After several years study with Yannick le Gaillard, Pascal Dubreuil was awarded diplomas in both harpsichord and basso continuo from the Conservatoire National Supérieur de Musique in Paris. He continued his studies with various teachers, notably Kenneth Gilbert, and especially Gustav Leonhardt. He also studied orchestral direction with Nicholas Brochot.

He was a prizewinner at the Competition Musica Antiqua Bruges (MAfestival Brugge) in 1997.

He has appeared throughout Europe as a harpsichordist, but also on the clavichord and fortepiano. This has been both as soloist and chamber musician, particularly with Musica Aeterna Bratislava, and as continuo-player with various ensembles such as Ensemble vocal de l'Abbaye aux Dames de Saintes and Ensemble Sagittarius, as well as with soloists such as Claire Michon (recorder), Patrick Ayrton (as a harpsichord duo), François Fernandez (baroque violin), Marie Rouquié (baroque violin), Bruno Boterf (tenor) and Ricardo Rapoport (bassoon).

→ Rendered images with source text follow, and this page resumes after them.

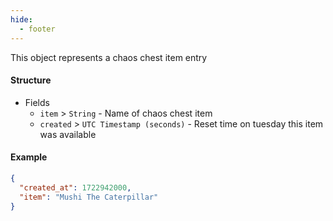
 ```yaml
---
hide:
  - footer
---
```

This object represents a chaos chest item entry
#### **Structure**

- Fields
    - `item` > `String` - Name of chaos chest item
    - `created` > `UTC Timestamp (seconds)` - Reset time on tuesday this item was available

#### **Example**
```json
{
  "created_at": 1722942000,
  "item": "Mushi The Caterpillar"
}
```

Pascal Dubreuil is invited for festivals such as the Printemps des Arts, the Académies musicales de Saintes, the Festival de Música Antiga in Barcelona, the festival Dni starej hudby in Bratislava or the Klavier Festival Ruhr.

In 2009 Pascal Dubreuil founded the ensemble Il Nuovo Concerto, of which he is the artistic director. Il Nuovo Concerto specialises in 17th- and 18th-century music.

In 2011 he founded the festival Baroque... et vous ?, the first festival of baroque music in Rennes (Brittany).

== Recordings ==

Pascal Dubreuil has recorded with the labels Le Chant du Monde, K 617 and Arion. Now he records with the German label Ramée.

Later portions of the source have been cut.